### Supplied data
*** Block opens ***
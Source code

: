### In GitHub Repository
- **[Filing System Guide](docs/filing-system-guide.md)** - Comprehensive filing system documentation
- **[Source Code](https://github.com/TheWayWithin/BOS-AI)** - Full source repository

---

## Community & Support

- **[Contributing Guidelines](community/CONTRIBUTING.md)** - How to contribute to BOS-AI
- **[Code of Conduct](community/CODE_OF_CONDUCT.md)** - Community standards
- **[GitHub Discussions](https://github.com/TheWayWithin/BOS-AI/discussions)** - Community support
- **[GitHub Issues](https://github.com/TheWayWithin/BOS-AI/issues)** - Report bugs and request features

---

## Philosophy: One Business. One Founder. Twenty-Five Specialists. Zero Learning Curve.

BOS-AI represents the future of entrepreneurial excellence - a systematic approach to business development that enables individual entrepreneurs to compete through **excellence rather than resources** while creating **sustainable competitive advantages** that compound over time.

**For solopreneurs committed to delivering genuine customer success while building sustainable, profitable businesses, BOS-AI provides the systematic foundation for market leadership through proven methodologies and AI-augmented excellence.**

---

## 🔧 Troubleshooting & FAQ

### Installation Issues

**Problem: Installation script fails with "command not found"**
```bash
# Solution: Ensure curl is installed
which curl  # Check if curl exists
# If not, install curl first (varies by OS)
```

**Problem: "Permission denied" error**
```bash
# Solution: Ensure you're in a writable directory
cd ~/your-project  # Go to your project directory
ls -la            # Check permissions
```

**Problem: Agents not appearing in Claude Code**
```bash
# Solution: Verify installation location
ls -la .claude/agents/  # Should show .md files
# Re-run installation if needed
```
*** Block closes ***
Return exactly, and only, the lines above starting at the line that contains "- **[Code of" and ending at the line that contains "BOS-AI represents the".

### Answer box
- **[Code of Conduct](community/CODE_OF_CONDUCT.md)** - Community standards
- **[GitHub Discussions](https://github.com/TheWayWithin/BOS-AI/discussions)** - Community support
- **[GitHub Issues](https://github.com/TheWayWithin/BOS-AI/issues)** - Report bugs and request features

---

## Philosophy: One Business. One Founder. Twenty-Five Specialists. Zero Learning Curve.

BOS-AI represents the future of entrepreneurial excellence - a systematic approach to business development that enables individual entrepreneurs to compete through **excellence rather than resources** while creating **sustainable competitive advantages** that compound over time.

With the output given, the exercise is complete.